Lakebase Data Persistence

Add a managed Postgres database to your Databricks app using the Lakebase plugin. Covers schema setup, table creation, and full CRUD REST API routes.

Prerequisites

Verify these Databricks workspace features are enabled before starting. If any check fails, ask your workspace admin to enable the feature.

  • Databricks CLI authenticated. Run databricks auth profiles and confirm at least one profile shows Valid: YES. If none do, authenticate with databricks auth login --host <workspace-url> --profile <PROFILE>.
  • Lakebase Postgres available. Run databricks postgres list-projects --profile <PROFILE> and confirm the command succeeds. A not enabled error means Lakebase is not available to this identity.
  • Databricks Apps enabled. Run databricks apps list --profile <PROFILE> and confirm the command succeeds (an empty list is fine). The template deploys an AppKit app to Databricks Apps.
  • A provisioned Lakebase project. Complete the Create a Lakebase Instance template first and collect the project's endpoint host, endpoint resource path, database resource path, and PostgreSQL database name.

Lakebase Data Persistence

Add a managed Postgres database to your Databricks app using the Lakebase plugin. Covers schema setup, table creation, and full CRUD REST API routes.

This template assumes you have already completed the Create a Lakebase Instance template and have the connection values (endpoint host, endpoint path, database resource path, and PostgreSQL database name) ready.

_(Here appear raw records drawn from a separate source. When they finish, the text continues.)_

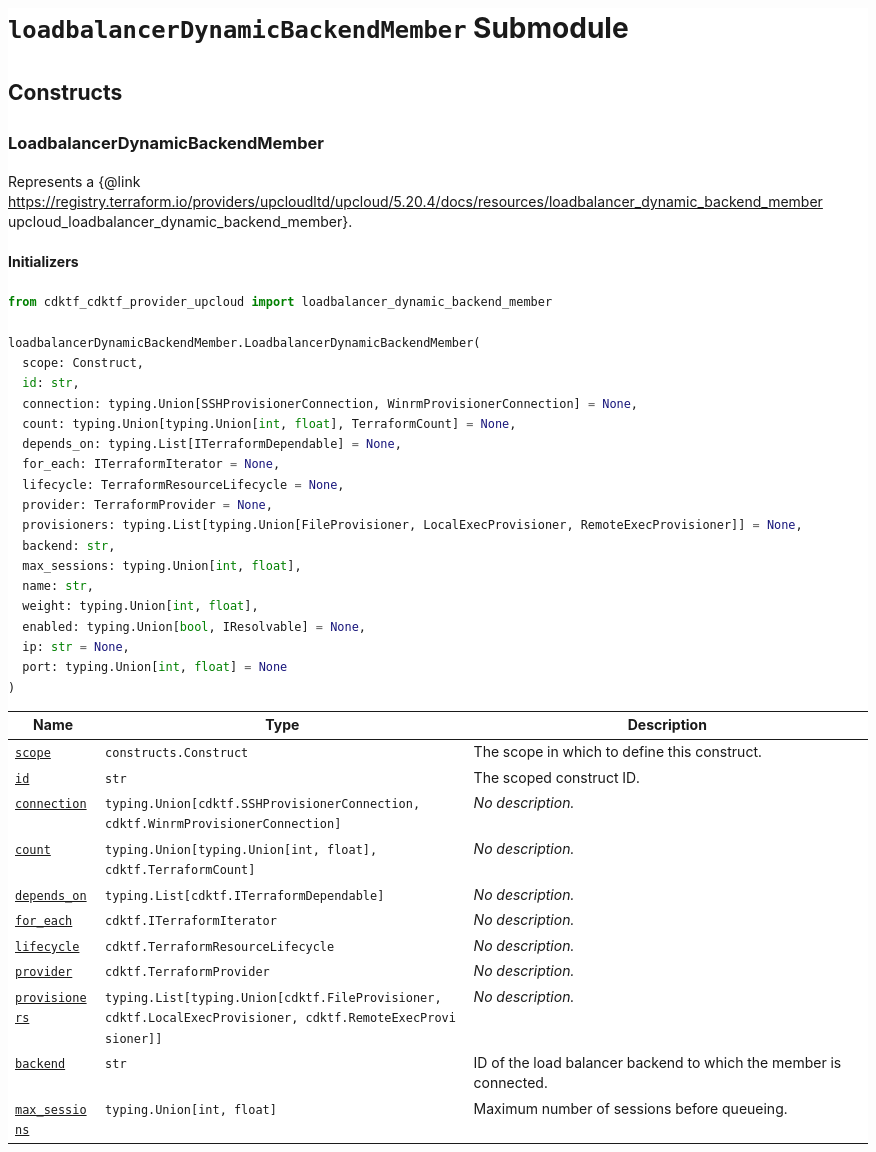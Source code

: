 # `loadbalancerDynamicBackendMember` Submodule <a name="`loadbalancerDynamicBackendMember` Submodule" id="@cdktf/provider-upcloud.loadbalancerDynamicBackendMember"></a>

## Constructs <a name="Constructs" id="Constructs"></a>

### LoadbalancerDynamicBackendMember <a name="LoadbalancerDynamicBackendMember" id="@cdktf/provider-upcloud.loadbalancerDynamicBackendMember.LoadbalancerDynamicBackendMember"></a>

Represents a {@link https://registry.terraform.io/providers/upcloudltd/upcloud/5.20.4/docs/resources/loadbalancer_dynamic_backend_member upcloud_loadbalancer_dynamic_backend_member}.

#### Initializers <a name="Initializers" id="@cdktf/provider-upcloud.loadbalancerDynamicBackendMember.LoadbalancerDynamicBackendMember.Initializer"></a>

```python
from cdktf_cdktf_provider_upcloud import loadbalancer_dynamic_backend_member

loadbalancerDynamicBackendMember.LoadbalancerDynamicBackendMember(
  scope: Construct,
  id: str,
  connection: typing.Union[SSHProvisionerConnection, WinrmProvisionerConnection] = None,
  count: typing.Union[typing.Union[int, float], TerraformCount] = None,
  depends_on: typing.List[ITerraformDependable] = None,
  for_each: ITerraformIterator = None,
  lifecycle: TerraformResourceLifecycle = None,
  provider: TerraformProvider = None,
  provisioners: typing.List[typing.Union[FileProvisioner, LocalExecProvisioner, RemoteExecProvisioner]] = None,
  backend: str,
  max_sessions: typing.Union[int, float],
  name: str,
  weight: typing.Union[int, float],
  enabled: typing.Union[bool, IResolvable] = None,
  ip: str = None,
  port: typing.Union[int, float] = None
)
```

| **Name** | **Type** | **Description** |
| --- | --- | --- |
| <code><a href="#@cdktf/provider-upcloud.loadbalancerDynamicBackendMember.LoadbalancerDynamicBackendMember.Initializer.parameter.scope">scope</a></code> | <code>constructs.Construct</code> | The scope in which to define this construct. |
| <code><a href="#@cdktf/provider-upcloud.loadbalancerDynamicBackendMember.LoadbalancerDynamicBackendMember.Initializer.parameter.id">id</a></code> | <code>str</code> | The scoped construct ID. |
| <code><a href="#@cdktf/provider-upcloud.loadbalancerDynamicBackendMember.LoadbalancerDynamicBackendMember.Initializer.parameter.connection">connection</a></code> | <code>typing.Union[cdktf.SSHProvisionerConnection, cdktf.WinrmProvisionerConnection]</code> | *No description.* |
| <code><a href="#@cdktf/provider-upcloud.loadbalancerDynamicBackendMember.LoadbalancerDynamicBackendMember.Initializer.parameter.count">count</a></code> | <code>typing.Union[typing.Union[int, float], cdktf.TerraformCount]</code> | *No description.* |
| <code><a href="#@cdktf/provider-upcloud.loadbalancerDynamicBackendMember.LoadbalancerDynamicBackendMember.Initializer.parameter.dependsOn">depends_on</a></code> | <code>typing.List[cdktf.ITerraformDependable]</code> | *No description.* |
| <code><a href="#@cdktf/provider-upcloud.loadbalancerDynamicBackendMember.LoadbalancerDynamicBackendMember.Initializer.parameter.forEach">for_each</a></code> | <code>cdktf.ITerraformIterator</code> | *No description.* |
| <code><a href="#@cdktf/provider-upcloud.loadbalancerDynamicBackendMember.LoadbalancerDynamicBackendMember.Initializer.parameter.lifecycle">lifecycle</a></code> | <code>cdktf.TerraformResourceLifecycle</code> | *No description.* |
| <code><a href="#@cdktf/provider-upcloud.loadbalancerDynamicBackendMember.LoadbalancerDynamicBackendMember.Initializer.parameter.provider">provider</a></code> | <code>cdktf.TerraformProvider</code> | *No description.* |
| <code><a href="#@cdktf/provider-upcloud.loadbalancerDynamicBackendMember.LoadbalancerDynamicBackendMember.Initializer.parameter.provisioners">provisioners</a></code> | <code>typing.List[typing.Union[cdktf.FileProvisioner, cdktf.LocalExecProvisioner, cdktf.RemoteExecProvisioner]]</code> | *No description.* |
| <code><a href="#@cdktf/provider-upcloud.loadbalancerDynamicBackendMember.LoadbalancerDynamicBackendMember.Initializer.parameter.backend">backend</a></code> | <code>str</code> | ID of the load balancer backend to which the member is connected. |
| <code><a href="#@cdktf/provider-upcloud.loadbalancerDynamicBackendMember.LoadbalancerDynamicBackendMember.Initializer.parameter.maxSessions">max_sessions</a></code> | <code>typing.Union[int, float]</code> | Maximum number of sessions before queueing. |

The code examples below use a generic items resource as a placeholder. Replace items with your domain entity (products, orders, users, etc.) and adapt the schema columns to match your data model.

1. New app: scaffold with the Lakebase feature

bash
databricks apps init \
--name <app-name> \
--version latest \
--features=lakebase \
--set 'lakebase.postgres.branch=projects/<project-name>/branches/production' \
--set 'lakebase.postgres.database=projects/<project-name>/branches/production/databases/<db-name>' \
--set 'lakebase.postgres.databaseName=<postgres-database-name>' \
--set 'lakebase.postgres.endpointPath=projects/<project-name>/branches/production/endpoints/primary' \
--set 'lakebase.postgres.host=<endpoint-host>' \
--set 'lakebase.postgres.port=5432' \
--set 'lakebase.postgres.sslmode=require' \
--run none --profile <PROFILE>

Use the values returned by list-databases and list-endpoints. The generated template currently requires all postgres fields together during non-interactive scaffolding.

This scaffolds a complete app with Lakebase already wired up, including a sample CRUD app. Skip to step 3 to configure environment variables, then step 5 to deploy.

Naming and routing conventions

The scaffolded Lakebase sample uses lakebase in route names and file paths to make plugin wiring obvious. For production apps, use domain names in user-facing code and keep lakebase only for infrastructure configuration:

  • page components and files use domain names: ItemsPage.tsx, item-routes.ts
  • routes use domain names: /items, /api/items, /api/items/:id
  • keep lakebase naming for plugin/config only: lakebase() plugin, LAKEBASE_ENDPOINT, postgres app resource

2. Existing app: add Lakebase manually

The following changes match what apps init --features=lakebase generates. Apply them to an existing scaffolded AppKit app.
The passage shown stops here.